Data excerpts
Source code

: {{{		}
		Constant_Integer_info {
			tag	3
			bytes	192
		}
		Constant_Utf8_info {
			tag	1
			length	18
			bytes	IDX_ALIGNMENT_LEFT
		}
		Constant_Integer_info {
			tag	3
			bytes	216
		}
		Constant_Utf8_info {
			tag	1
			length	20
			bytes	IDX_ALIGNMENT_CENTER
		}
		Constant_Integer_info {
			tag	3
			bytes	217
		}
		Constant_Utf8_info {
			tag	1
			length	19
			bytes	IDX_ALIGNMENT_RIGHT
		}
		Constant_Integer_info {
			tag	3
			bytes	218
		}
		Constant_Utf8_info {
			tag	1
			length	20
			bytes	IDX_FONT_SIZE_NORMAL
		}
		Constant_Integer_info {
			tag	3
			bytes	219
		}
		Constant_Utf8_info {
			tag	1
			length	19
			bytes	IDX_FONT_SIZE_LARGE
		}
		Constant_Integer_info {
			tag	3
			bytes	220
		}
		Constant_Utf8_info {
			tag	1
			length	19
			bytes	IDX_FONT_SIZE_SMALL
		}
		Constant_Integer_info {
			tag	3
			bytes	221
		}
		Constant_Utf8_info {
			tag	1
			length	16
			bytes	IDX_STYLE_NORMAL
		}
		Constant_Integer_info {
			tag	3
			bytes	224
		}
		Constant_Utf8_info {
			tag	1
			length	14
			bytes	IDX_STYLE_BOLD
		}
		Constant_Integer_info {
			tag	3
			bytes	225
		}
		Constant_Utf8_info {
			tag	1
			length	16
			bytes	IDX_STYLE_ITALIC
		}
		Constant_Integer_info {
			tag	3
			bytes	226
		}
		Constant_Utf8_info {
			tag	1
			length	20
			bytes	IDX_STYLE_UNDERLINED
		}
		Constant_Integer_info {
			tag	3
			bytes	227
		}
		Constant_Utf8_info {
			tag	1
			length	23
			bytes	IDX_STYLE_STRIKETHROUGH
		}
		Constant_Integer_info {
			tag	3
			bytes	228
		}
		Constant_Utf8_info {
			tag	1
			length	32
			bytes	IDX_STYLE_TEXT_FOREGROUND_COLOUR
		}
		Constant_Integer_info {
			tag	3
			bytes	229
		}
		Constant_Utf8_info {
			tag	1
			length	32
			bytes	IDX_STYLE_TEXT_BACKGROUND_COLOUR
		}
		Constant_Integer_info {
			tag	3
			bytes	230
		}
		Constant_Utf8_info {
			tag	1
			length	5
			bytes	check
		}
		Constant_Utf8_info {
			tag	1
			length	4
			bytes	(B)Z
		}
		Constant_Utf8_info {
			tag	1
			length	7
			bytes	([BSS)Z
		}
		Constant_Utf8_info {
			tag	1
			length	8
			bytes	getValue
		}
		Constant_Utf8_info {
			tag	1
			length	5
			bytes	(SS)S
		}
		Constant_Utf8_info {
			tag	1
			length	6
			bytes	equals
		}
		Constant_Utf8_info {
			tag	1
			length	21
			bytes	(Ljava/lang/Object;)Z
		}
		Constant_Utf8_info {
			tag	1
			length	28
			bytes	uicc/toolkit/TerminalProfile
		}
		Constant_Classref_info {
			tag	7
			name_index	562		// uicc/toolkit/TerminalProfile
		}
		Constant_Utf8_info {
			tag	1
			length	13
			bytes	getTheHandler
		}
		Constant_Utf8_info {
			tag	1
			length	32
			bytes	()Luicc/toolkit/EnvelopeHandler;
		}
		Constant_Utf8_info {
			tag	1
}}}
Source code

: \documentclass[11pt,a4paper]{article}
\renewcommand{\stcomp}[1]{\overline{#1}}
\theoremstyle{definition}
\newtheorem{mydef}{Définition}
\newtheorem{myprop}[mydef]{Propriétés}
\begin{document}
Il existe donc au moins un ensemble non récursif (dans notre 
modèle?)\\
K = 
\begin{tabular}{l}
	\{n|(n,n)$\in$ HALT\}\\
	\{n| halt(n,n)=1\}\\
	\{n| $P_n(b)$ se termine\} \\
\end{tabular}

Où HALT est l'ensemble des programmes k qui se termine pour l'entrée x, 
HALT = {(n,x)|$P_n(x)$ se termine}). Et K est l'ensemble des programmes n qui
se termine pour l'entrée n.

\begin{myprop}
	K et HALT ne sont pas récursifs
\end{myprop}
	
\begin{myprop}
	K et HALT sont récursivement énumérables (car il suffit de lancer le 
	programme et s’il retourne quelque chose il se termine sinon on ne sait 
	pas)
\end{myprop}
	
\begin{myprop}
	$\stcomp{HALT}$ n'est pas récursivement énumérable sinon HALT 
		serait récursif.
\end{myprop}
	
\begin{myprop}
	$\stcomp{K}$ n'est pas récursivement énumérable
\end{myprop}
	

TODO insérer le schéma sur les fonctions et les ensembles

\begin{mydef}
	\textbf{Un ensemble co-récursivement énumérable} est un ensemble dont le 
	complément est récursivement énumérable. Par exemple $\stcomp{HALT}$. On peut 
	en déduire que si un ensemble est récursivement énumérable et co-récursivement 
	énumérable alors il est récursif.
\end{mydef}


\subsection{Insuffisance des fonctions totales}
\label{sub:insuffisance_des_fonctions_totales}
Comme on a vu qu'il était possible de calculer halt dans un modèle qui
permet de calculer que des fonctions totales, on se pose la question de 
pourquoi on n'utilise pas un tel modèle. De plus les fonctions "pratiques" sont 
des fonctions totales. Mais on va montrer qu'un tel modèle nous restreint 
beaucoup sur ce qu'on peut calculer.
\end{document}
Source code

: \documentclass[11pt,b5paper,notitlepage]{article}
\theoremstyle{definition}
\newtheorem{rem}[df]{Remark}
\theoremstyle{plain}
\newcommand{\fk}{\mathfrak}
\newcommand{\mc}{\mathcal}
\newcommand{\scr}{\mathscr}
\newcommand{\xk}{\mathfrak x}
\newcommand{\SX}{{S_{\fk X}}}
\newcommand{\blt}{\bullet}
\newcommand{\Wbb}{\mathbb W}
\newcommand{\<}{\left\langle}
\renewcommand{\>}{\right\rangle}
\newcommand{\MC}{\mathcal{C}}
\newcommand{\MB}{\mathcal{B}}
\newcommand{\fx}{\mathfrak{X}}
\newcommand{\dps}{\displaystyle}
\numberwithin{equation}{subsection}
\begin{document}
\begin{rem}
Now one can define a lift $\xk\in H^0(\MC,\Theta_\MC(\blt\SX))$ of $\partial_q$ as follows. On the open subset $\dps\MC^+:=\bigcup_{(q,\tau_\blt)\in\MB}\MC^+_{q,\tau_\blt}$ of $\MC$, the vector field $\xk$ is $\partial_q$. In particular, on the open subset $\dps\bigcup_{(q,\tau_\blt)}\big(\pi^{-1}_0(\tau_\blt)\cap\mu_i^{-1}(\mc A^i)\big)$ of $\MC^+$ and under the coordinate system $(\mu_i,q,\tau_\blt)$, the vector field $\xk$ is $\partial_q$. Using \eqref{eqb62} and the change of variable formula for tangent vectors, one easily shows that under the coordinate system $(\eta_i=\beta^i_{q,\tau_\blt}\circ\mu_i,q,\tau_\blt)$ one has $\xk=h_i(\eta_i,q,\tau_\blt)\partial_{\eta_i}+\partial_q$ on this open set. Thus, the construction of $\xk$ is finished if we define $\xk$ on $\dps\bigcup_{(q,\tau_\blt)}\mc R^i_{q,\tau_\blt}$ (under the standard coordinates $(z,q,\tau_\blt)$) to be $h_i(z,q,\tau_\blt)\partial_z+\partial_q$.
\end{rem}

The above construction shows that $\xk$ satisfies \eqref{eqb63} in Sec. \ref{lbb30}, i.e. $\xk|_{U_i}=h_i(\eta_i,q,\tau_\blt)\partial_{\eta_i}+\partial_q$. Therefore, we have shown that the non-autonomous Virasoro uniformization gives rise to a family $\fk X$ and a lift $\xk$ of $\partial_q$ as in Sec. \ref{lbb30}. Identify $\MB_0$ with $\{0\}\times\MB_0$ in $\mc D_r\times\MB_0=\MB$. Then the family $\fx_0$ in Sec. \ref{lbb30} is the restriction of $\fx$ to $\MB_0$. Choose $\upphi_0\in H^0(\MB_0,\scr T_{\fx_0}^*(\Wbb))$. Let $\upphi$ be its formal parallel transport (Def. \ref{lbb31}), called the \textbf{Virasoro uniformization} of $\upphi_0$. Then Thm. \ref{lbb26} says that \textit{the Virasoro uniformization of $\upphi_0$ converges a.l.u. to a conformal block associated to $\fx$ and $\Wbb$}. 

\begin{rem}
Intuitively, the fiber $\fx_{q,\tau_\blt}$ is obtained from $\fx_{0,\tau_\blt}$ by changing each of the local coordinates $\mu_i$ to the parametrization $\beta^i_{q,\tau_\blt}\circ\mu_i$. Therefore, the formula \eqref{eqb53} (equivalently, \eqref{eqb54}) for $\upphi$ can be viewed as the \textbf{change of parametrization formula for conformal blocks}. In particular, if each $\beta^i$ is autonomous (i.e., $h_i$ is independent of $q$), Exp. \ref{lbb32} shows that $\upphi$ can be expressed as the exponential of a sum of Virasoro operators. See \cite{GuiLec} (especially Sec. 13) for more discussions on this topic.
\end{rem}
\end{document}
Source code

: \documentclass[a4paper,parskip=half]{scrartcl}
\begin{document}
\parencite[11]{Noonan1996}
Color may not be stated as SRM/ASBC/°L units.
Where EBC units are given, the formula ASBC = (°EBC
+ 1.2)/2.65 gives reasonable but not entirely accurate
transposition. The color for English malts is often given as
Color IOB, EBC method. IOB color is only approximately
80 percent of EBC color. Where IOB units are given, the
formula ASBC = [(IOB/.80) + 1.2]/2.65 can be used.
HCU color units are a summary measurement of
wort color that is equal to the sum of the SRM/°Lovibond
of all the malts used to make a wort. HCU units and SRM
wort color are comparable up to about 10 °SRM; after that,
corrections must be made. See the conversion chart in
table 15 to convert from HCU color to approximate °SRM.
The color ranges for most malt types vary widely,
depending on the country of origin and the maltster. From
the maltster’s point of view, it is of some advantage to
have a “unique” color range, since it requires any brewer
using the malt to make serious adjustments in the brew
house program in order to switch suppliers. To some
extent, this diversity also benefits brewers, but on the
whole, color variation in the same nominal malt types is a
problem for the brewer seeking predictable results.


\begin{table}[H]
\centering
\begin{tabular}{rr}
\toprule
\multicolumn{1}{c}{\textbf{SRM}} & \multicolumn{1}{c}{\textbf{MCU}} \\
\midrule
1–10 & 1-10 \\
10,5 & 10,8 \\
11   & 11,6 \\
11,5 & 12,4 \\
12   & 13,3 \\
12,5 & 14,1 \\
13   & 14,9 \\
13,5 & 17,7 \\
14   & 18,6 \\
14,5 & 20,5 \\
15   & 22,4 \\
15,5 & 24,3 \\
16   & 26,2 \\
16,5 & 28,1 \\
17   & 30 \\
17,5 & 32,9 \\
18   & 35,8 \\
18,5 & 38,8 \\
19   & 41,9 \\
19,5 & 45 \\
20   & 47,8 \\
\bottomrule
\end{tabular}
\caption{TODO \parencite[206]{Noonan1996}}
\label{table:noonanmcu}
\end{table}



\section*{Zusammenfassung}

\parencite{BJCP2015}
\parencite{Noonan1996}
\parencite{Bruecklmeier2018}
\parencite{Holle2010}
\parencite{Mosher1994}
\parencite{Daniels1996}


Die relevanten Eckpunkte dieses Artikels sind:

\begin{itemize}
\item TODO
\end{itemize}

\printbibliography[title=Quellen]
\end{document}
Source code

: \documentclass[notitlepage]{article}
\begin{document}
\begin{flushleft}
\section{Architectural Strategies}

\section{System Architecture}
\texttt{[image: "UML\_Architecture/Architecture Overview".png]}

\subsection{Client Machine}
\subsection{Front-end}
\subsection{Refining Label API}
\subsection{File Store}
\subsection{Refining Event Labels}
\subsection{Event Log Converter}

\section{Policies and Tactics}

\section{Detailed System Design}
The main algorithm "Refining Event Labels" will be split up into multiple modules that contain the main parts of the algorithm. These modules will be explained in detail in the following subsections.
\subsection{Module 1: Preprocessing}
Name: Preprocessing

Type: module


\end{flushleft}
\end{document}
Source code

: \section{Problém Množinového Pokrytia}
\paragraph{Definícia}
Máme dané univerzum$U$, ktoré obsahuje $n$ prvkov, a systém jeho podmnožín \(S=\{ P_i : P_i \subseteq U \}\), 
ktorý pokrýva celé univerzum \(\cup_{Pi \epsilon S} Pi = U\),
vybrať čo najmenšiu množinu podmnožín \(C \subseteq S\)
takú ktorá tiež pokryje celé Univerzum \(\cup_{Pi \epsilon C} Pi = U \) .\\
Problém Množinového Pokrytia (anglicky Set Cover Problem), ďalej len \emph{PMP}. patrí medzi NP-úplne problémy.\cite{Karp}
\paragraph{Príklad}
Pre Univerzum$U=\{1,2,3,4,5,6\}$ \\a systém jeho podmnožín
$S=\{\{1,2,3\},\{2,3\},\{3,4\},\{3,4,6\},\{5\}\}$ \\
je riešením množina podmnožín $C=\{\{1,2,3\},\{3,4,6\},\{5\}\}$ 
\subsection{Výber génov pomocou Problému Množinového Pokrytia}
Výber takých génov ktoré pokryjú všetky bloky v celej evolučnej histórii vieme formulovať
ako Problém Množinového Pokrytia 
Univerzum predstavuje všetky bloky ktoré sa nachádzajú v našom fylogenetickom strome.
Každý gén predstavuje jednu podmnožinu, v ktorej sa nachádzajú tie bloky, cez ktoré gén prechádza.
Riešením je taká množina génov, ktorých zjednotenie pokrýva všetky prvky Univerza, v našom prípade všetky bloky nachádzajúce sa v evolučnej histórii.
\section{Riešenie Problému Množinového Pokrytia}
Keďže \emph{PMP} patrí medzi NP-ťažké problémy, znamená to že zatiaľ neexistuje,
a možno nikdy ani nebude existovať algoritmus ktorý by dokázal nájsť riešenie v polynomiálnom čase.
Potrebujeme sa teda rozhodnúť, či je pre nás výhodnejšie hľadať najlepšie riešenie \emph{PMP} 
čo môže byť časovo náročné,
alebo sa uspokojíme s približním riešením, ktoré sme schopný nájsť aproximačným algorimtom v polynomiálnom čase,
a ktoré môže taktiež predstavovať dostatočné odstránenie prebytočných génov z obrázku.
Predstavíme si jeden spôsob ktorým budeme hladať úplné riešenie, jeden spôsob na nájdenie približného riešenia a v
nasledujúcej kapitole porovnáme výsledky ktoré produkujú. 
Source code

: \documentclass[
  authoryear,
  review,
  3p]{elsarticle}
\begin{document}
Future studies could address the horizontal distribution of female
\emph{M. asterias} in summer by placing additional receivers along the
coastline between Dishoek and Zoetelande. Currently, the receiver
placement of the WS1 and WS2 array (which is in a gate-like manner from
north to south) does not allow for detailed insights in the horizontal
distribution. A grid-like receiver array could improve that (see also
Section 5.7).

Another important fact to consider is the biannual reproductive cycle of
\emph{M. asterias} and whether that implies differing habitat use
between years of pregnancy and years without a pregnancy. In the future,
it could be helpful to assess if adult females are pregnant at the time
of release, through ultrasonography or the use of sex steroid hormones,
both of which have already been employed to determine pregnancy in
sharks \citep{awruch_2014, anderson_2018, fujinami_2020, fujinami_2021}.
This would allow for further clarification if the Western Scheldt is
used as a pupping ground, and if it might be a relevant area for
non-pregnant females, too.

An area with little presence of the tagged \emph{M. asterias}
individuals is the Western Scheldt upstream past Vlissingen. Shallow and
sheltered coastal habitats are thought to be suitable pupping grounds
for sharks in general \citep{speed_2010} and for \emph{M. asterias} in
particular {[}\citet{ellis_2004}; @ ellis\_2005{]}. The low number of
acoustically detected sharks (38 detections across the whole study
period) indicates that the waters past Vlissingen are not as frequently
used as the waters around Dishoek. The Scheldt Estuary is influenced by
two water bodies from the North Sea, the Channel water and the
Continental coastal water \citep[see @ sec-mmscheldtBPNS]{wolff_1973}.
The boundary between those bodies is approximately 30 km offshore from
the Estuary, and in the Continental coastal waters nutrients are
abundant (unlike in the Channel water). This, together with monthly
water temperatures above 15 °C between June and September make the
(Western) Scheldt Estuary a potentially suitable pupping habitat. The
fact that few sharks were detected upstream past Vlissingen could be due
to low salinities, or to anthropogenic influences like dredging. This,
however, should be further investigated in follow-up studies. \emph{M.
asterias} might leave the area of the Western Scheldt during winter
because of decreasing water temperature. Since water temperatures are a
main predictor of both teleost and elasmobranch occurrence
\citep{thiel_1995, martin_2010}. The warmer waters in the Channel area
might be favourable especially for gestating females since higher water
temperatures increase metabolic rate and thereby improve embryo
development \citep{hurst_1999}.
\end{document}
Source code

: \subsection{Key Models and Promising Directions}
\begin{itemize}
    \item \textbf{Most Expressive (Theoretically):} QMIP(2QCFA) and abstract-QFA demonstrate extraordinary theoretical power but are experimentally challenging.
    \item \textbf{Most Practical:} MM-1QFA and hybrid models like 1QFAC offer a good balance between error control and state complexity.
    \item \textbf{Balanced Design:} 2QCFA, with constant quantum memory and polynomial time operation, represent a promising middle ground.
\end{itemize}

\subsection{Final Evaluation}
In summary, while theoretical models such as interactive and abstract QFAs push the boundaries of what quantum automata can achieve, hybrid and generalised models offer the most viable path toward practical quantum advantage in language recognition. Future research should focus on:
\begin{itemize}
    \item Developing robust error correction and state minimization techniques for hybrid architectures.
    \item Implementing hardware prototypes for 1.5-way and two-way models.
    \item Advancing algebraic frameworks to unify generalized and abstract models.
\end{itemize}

* **What the exercise asks**: Check each line above for "horizontal" and return the ones that have it.

* **Your response**:
Future studies could address the horizontal distribution of female
north to south) does not allow for detailed insights in the horizontal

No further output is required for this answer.